WORK INSTRUCTION -> Below are some records; state how many of their lines contain the word "fuels", and add nothing.

RECORDED INFORMATION ->
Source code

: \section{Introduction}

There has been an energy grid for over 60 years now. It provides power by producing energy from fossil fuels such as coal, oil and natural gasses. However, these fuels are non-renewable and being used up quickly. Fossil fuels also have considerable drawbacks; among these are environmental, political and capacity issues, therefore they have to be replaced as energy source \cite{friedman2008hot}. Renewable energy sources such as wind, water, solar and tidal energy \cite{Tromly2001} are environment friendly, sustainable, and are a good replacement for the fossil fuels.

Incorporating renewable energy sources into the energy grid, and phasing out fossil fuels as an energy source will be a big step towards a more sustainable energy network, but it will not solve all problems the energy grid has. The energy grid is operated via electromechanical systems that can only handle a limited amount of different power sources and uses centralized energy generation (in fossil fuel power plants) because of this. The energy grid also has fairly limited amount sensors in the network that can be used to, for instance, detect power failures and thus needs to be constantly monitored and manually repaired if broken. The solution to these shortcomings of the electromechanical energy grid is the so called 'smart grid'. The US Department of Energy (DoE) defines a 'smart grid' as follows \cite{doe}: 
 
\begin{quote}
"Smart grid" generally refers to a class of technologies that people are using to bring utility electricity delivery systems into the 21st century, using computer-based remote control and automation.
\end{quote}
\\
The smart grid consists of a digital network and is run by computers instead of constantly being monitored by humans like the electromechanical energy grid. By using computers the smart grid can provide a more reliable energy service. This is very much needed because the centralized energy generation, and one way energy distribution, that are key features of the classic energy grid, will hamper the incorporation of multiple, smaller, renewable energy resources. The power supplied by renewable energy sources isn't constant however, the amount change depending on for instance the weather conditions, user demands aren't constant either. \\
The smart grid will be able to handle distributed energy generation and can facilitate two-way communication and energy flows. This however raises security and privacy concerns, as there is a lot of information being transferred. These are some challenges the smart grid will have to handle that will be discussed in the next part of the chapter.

WRITTEN SOLUTION -> 2